Muitos de nós já estivemos em uma situação similar: querer registrar um momento importante. Puxar o smartphone do bolso. Abrir o aplicativo da câmera e tocar a tela. Ir além da imagem salva como arquivo digital e decidir postá-la numa rede conectada com o resto do mundo, que, ao mesmo tempo, distribui a foto e mostra, em uma linha do tempo misteriosamente organizada, imagens recém-captadas ao redor do planeta, curadas especificamente para nós. Tudo isso em questão de segundos.

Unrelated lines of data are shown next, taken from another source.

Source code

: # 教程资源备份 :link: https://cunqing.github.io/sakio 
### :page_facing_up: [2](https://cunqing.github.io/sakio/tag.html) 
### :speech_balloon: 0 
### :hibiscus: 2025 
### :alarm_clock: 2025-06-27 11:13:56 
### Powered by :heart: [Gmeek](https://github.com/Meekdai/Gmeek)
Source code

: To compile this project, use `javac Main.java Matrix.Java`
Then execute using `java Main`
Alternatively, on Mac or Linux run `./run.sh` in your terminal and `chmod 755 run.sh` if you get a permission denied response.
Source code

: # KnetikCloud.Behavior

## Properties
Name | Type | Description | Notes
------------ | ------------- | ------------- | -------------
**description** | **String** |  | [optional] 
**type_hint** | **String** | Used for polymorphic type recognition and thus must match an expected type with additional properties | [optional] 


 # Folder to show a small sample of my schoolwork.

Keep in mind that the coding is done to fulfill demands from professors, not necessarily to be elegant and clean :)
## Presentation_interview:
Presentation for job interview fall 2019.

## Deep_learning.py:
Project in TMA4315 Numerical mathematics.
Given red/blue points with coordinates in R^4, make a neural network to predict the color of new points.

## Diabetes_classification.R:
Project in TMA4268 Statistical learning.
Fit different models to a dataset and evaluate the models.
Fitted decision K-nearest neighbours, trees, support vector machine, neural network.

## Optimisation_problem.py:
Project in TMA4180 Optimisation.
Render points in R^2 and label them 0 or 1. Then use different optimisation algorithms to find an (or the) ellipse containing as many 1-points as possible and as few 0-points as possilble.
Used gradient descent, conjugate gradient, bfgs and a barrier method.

Embora executar essa ação tenha se tornado praticamente um reflexo nos dias de hoje, a evolução tecnológica que nos levou a essa solução esconde inúmeras camadas de complexidade, desde chips de computador microscópicos em nossos bolsos até uma rede de satélites posicionados fora do planeta Terra.
Em 2012, o escritor Venkatesh Rao declarou que “nem sempre percebemos quando o futuro chega”. Para ele, estamos cercados por uma “normalidade manufaturada”, na qual mecanismos foram desenvolvidos para nos impedir de perceber que tecnologias antes tidas como impossíveis já estão ao nosso redor.
Na base de muitas dessas invenções estão os algoritmos, que, em essência, são “uma sequência de instruções para resolver um determinado problema”, explica o cientista da computação Virgílio Almeida.
De 2011 a 2015, Almeida foi secretário nacional de Políticas de Informática do Ministério da Ciência, Tecnologia e Inovação. Em 2022, à frente da Cátedra Oscar Sala, o professor trabalhará no projeto Interações Humano-Algoritmo.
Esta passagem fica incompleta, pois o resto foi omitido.